Claudio Cabona of Rockol wrote that the song sanctions Elodie's choice to "continue experimenting in the world of dance pop," as the sound adopted turns out to be "the real added value," defined as "a Berlin club electronica, sinuous, enveloping with a beating heart." The journalist considered that although the lyrics "do not stand out for originality," they "fit" perfectly into the production, describing "the evanescence of moments that composed a relationship, it is a flow of thoughts and images.

== Music video and controversy ==
The video, directed by the Morelli Brothers, was available in concomitance with the release of the single through Elodie's YouTube channel.

The video caused a controversy in the Italian press and on social network as Elodie appears nude in some shots. Numerous social media users criticized the singer's choice, describing it as a sexual objectification of the female body for promotional purposes. In response to the criticism, Elodie posted, via Instagram stories, photographs of covers and music videos in which male singers were portrayed nude, including Biagio Antonacci for Vanity Fair Italia, Tupac Shakur in a shot by David LaChapelle, and Robbie Williams photographed for the cover of Under the Radar.
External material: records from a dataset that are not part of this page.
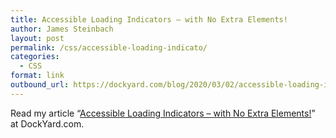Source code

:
```yaml
---
title: Accessible Loading Indicators – with No Extra Elements!
author: James Steinbach
layout: post
permalink: /css/accessible-loading-indicato/
categories:
  - CSS
format: link
outbound_url: https://dockyard.com/blog/2020/03/02/accessible-loading-indicatorswith-no-extra-elements
---
```

Read my article &#8220;<a href="https://dockyard.com/blog/2020/03/02/accessible-loading-indicatorswith-no-extra-elements" title="Accessible Loading Indicators – with No Extra Elements!" target="_blank">Accessible Loading Indicators – with No Extra Elements!</a>&#8221; at DockYard.com.
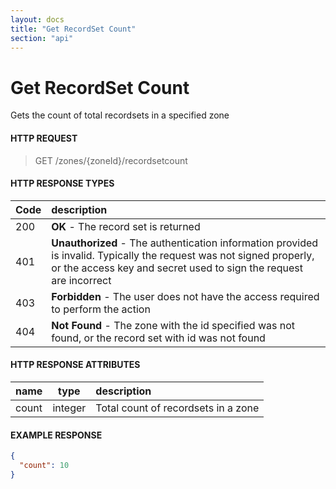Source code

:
 ```yaml
---
layout: docs
title: "Get RecordSet Count"
section: "api"
---
```


# Get RecordSet Count

Gets the count of total recordsets  in a specified zone

#### HTTP REQUEST

> GET /zones/{zoneId}/recordsetcount

#### HTTP RESPONSE TYPES

Code          | description |
 ------------ | :---------- |
200           | **OK** - The record set is returned |
401           | **Unauthorized** - The authentication information provided is invalid.  Typically the request was not signed properly, or the access key and secret used to sign the request are incorrect |
403           | **Forbidden** - The user does not have the access required to perform the action |
404           | **Not Found** -  The zone with the id specified was not found, or the record set with id was not found |

#### HTTP RESPONSE ATTRIBUTES

name          | type          | description |
 ------------ | ------------- | :---------- |
count         | integer       | Total count of recordsets in a zone |

#### EXAMPLE RESPONSE

```json
{
  "count": 10
}
```
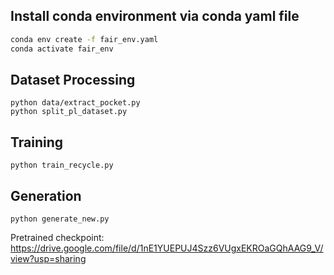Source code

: ## Install conda environment via conda yaml file
```bash
conda env create -f fair_env.yaml
conda activate fair_env
```

## Dataset Processing

```
python data/extract_pocket.py
python split_pl_dataset.py
```


## Training

```
python train_recycle.py
```

## Generation

```
python generate_new.py
```

Pretrained checkpoint: https://drive.google.com/file/d/1nE1YUEPUJ4Szz6VUgxEKROaGQhAAG9_V/view?usp=sharing 

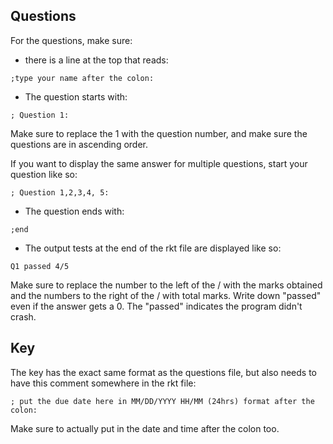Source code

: ## Questions

For the questions, make sure:

* there is a line at the top that reads:
```
;type your name after the colon:
```

* The question starts with:
```
; Question 1:
```
Make sure to replace the 1 with the question number, and make sure the questions are in ascending order.

If you want to display the same answer for multiple questions, start your question like so:

```
; Question 1,2,3,4, 5:
```

* The question ends with:
```
;end
```

* The output tests at the end of the rkt file are displayed like so:
```
Q1 passed 4/5
```
Make sure to replace the number to the left of the / with the marks obtained and the numbers to the right of the / with total marks. Write down "passed" even if the answer gets a 0. The "passed" indicates the program didn't crash.

## Key

The key has the exact same format as the questions file, but also needs to have this comment somewhere in the rkt file:
```
; put the due date here in MM/DD/YYYY HH/MM (24hrs) format after the colon:
```

Make sure to actually put in the date and time after the colon too.

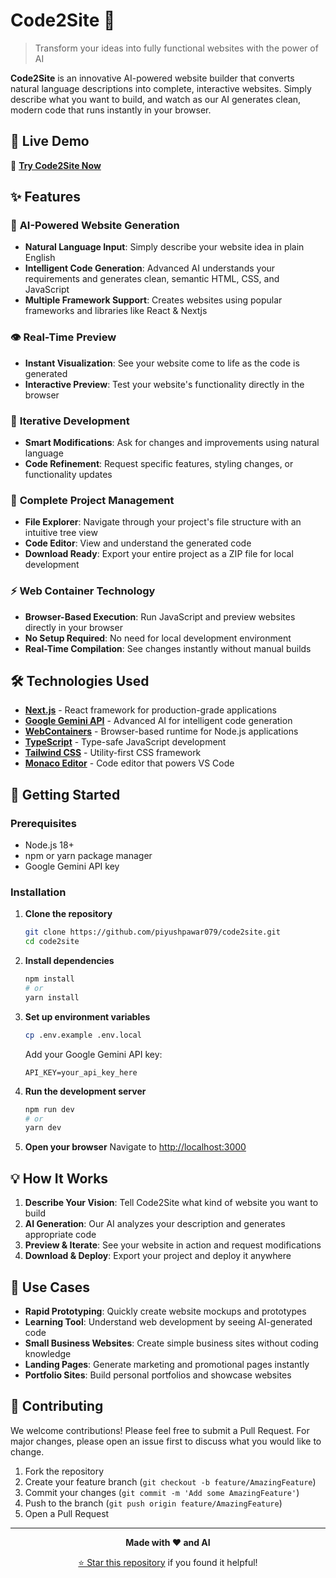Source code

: # Code2Site 🚀

> Transform your ideas into fully functional websites with the power of AI

**Code2Site** is an innovative AI-powered website builder that converts natural language descriptions into complete, interactive websites. Simply describe what you want to build, and watch as our AI generates clean, modern code that runs instantly in your browser.

## 🌟 Live Demo

🔗 **[Try Code2Site Now](https://code2site.vercel.app)**

## ✨ Features

### 🤖 **AI-Powered Website Generation**
- **Natural Language Input**: Simply describe your website idea in plain English
- **Intelligent Code Generation**: Advanced AI understands your requirements and generates clean, semantic HTML, CSS, and JavaScript
- **Multiple Framework Support**: Creates websites using popular frameworks and libraries like React & Nextjs

### 👁️ **Real-Time Preview**
- **Instant Visualization**: See your website come to life as the code is generated
- **Interactive Preview**: Test your website's functionality directly in the browser

### 🔧 **Iterative Development**
- **Smart Modifications**: Ask for changes and improvements using natural language
- **Code Refinement**: Request specific features, styling changes, or functionality updates

### 📁 **Complete Project Management**
- **File Explorer**: Navigate through your project's file structure with an intuitive tree view
- **Code Editor**: View and understand the generated code
- **Download Ready**: Export your entire project as a ZIP file for local development

### ⚡ **Web Container Technology**
- **Browser-Based Execution**: Run JavaScript and preview websites directly in your browser
- **No Setup Required**: No need for local development environment
- **Real-Time Compilation**: See changes instantly without manual builds

## 🛠️ Technologies Used

- **[Next.js](https://nextjs.org/)** - React framework for production-grade applications
- **[Google Gemini API](https://ai.google.dev/)** - Advanced AI for intelligent code generation
- **[WebContainers](https://webcontainers.io/)** - Browser-based runtime for Node.js applications
- **[TypeScript](https://www.typescriptlang.org/)** - Type-safe JavaScript development
- **[Tailwind CSS](https://tailwindcss.com/)** - Utility-first CSS framework
- **[Monaco Editor](https://microsoft.github.io/monaco-editor/)** - Code editor that powers VS Code

## 🚀 Getting Started

### Prerequisites

- Node.js 18+ 
- npm or yarn package manager
- Google Gemini API key

### Installation

1. **Clone the repository**
   ```bash
   git clone https://github.com/piyushpawar079/code2site.git
   cd code2site
   ```

2. **Install dependencies**
   ```bash
   npm install
   # or
   yarn install
   ```

3. **Set up environment variables**
   ```bash
   cp .env.example .env.local
   ```
   
   Add your Google Gemini API key:
   ```env
   API_KEY=your_api_key_here
   ```

4. **Run the development server**
   ```bash
   npm run dev
   # or
   yarn dev
   ```

5. **Open your browser**
   Navigate to [http://localhost:3000](http://localhost:3000)

## 💡 How It Works

1. **Describe Your Vision**: Tell Code2Site what kind of website you want to build
2. **AI Generation**: Our AI analyzes your description and generates appropriate code
3. **Preview & Iterate**: See your website in action and request modifications
4. **Download & Deploy**: Export your project and deploy it anywhere

## 🎯 Use Cases

- **Rapid Prototyping**: Quickly create website mockups and prototypes
- **Learning Tool**: Understand web development by seeing AI-generated code
- **Small Business Websites**: Create simple business sites without coding knowledge
- **Landing Pages**: Generate marketing and promotional pages instantly
- **Portfolio Sites**: Build personal portfolios and showcase websites

## 🤝 Contributing

We welcome contributions! Please feel free to submit a Pull Request. For major changes, please open an issue first to discuss what you would like to change.

1. Fork the repository
2. Create your feature branch (`git checkout -b feature/AmazingFeature`)
3. Commit your changes (`git commit -m 'Add some AmazingFeature'`)
4. Push to the branch (`git push origin feature/AmazingFeature`)
5. Open a Pull Request

---

<div align="center">

**Made with ❤️ and AI**

[⭐ Star this repository](https://github.com/piyushpawar079/code2site) if you found it helpful!

</div>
Mario Manca of Vanity Fair Italia described the singer's image positively, associating her with Botticelli's Botticelli's Venus, calling her "magnetic, ethereal and beautiful." Fanpage.it associated the pose decision with singer-songwriter Alanis Morissette's video for the single "Thank U", stating that "it is customary for female artists to be judged for the use of their bodies, especially when they decide to show them naked, while when it is men who show themselves [...] completely naked there is no discussion about how this may or may not affect their careers".

Writing about the controversy over the video, Filippo Ferrari of Rolling Stone Italia reported that there is a cultural problem in Italy, as "we are people who have never seen anything" about the "role of the body in the world of music and art." Ferrari stressed that if after contemporary female artists such as Madonna, Rihanna, Beyoncé and Nicki Minaj "we are still here to be sticklers about pop stars who decide to take their clothes off, it really means that there is no hope" since "here, female artists are considered credible only if they are huddled up, maybe with a nice guitar in their hands. Men, on the other hand, are also fine naked, whether born abroad or within Italy" and that Elodie "is simply being a pop star, both in image and music."

==Charts==

| Chart (2023) | Peak position |
|---|---|
| Italy (FIMI) | 21 |
| Italy Airplay (EarOne) | 1 |

==Certifications==

| Region | Certification | Certified units/sales |
| Italy (FIMI) | Platinum | 100,000^{‡} |
^{‡} Sales+streaming figures based on certification alone.